Evanier doesn’t just beat up on Wertham, the man many consider to be the ruiner of comics, but raises real points that Wertham conveniently overlooked or ignored. The author shares his fantasy of going up to the psychiatrist’s office and having an imaginary debate with him, where Wertham is apologetic and argues that he was trying his best. However — this imaginary conversation is not the only evidence that Wertham ended up being at least somewhat repentant — while his most famous work was Seduction of the Innocent, almost twenty years later he wrote a second volume — The World of Fanzines, much lesser-known — about the fandom that encourages the exchange of ideas in self-published forms and how beneficial that fandom is to young minds. And, of course, that fandom is of sci-fi, fantasy and, in general, comic books — including uncensored comics.

While the title essay is the heart of the book, Evanier’s other essays are, as always, equally worthy. There’s the unfortunately high amount of obituaries that Evanier had to write, like in the other two books of POV columns, including the wonderful one of Charles Schulz and one of Gil Kane. Other highlights include his look at the Bob Kane/Bill Finger controversy on who created Batman, along with a lot of history on Bob Kane and his work methods (mostly farming out and signing his name) — but this essay is not an attempt to besmirch Kane’s name.
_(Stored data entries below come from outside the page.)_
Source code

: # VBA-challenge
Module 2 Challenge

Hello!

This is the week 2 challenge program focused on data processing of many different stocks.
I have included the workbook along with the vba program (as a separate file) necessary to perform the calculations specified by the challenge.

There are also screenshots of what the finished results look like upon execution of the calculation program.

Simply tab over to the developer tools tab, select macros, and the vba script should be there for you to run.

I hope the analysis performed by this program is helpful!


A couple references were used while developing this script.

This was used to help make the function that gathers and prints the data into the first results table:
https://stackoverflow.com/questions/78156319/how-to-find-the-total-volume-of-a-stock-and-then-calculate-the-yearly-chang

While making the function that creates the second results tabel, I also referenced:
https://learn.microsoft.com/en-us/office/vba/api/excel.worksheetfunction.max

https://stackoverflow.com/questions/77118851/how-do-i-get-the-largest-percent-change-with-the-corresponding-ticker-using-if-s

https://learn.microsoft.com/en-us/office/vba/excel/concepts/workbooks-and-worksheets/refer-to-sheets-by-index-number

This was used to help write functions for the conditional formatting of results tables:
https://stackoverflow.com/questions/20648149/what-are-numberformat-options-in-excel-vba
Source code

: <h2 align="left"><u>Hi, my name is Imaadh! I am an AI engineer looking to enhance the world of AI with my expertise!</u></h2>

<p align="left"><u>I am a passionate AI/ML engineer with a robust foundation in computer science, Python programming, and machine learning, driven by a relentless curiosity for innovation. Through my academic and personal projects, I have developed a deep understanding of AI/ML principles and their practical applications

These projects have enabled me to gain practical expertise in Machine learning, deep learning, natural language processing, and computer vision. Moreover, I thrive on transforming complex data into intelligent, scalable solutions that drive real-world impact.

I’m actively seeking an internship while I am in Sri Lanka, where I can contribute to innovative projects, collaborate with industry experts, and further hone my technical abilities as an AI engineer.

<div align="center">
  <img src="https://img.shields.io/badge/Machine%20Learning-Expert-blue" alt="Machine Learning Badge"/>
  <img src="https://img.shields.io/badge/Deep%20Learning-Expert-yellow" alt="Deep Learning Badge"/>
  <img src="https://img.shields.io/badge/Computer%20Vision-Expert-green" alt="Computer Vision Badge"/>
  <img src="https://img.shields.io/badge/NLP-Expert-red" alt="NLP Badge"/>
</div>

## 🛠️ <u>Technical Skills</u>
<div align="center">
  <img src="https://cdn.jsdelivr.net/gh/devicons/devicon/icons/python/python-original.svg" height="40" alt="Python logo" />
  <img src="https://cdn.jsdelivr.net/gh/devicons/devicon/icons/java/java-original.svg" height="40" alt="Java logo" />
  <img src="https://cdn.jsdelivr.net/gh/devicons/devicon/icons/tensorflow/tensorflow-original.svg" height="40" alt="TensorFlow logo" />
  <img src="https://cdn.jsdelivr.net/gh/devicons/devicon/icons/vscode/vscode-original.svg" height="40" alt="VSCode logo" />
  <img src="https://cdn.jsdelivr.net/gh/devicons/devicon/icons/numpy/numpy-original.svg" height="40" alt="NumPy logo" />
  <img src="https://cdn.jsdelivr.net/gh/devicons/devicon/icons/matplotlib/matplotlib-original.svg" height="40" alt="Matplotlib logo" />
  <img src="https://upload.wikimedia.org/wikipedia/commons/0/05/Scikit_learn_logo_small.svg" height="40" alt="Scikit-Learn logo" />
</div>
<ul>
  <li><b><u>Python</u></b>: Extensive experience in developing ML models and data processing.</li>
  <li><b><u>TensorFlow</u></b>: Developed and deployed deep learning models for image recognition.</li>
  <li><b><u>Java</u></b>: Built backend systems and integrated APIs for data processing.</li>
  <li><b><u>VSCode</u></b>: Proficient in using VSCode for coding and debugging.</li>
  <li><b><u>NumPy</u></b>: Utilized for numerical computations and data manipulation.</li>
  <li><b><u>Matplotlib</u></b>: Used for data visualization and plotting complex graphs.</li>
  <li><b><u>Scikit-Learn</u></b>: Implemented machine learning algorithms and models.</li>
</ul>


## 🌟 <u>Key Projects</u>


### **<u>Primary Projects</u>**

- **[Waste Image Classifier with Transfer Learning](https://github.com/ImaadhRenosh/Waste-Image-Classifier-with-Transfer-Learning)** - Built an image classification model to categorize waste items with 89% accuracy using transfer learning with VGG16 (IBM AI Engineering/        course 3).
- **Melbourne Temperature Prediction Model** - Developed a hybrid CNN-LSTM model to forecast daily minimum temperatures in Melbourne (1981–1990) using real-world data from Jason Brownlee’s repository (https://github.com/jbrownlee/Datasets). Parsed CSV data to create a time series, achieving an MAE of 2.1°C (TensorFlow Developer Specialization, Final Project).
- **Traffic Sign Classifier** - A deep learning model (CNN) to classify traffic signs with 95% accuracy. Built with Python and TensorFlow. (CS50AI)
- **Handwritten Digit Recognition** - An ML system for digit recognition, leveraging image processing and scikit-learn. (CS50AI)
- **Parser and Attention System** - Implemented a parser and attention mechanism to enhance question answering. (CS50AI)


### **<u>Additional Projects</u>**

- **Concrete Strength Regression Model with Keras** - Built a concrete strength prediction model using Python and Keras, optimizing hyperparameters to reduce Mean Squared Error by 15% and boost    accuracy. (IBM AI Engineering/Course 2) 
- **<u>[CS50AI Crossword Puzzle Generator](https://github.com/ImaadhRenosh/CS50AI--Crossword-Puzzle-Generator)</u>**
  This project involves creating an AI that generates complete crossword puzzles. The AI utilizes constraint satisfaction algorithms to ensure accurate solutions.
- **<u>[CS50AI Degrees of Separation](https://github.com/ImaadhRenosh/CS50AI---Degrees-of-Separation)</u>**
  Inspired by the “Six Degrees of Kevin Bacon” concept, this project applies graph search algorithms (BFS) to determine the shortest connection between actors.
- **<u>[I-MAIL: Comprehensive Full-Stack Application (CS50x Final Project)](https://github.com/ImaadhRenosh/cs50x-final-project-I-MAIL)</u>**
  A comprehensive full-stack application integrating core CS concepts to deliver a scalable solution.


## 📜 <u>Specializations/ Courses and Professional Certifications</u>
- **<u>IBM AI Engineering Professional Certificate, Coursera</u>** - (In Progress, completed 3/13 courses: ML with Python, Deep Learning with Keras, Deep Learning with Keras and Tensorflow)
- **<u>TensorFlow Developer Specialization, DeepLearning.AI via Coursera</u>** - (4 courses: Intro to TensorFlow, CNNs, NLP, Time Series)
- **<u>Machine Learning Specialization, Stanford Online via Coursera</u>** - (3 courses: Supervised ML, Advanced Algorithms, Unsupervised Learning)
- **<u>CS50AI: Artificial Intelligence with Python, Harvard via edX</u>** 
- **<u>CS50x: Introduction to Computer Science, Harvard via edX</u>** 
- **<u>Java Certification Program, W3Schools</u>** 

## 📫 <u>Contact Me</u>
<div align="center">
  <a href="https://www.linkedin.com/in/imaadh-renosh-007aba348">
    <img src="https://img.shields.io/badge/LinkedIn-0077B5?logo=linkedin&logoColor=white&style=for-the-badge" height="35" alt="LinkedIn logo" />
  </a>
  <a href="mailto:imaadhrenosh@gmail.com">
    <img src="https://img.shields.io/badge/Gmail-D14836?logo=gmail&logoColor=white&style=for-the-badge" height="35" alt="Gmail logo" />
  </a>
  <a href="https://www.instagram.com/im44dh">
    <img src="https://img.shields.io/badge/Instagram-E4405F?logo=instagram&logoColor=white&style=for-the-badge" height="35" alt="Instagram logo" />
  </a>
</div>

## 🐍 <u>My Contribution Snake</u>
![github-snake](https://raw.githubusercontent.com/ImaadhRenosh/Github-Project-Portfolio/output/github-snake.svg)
Evanier goes out and points out the pros-and-cons to the Bill Finger Co-Creator argument, and the good that Bob Kane did as well. And, there’s always Evanier’s stories about trying to find a decent canned orange juice and the quest for perfect ribs at Love’s Barbecue Restaurants.

Mark Evanier’s work is always a joy to read and this is no exception. If you don’t believe me, check out his blog. I give you about 2 weeks of following it before you order his books yourself. Tops.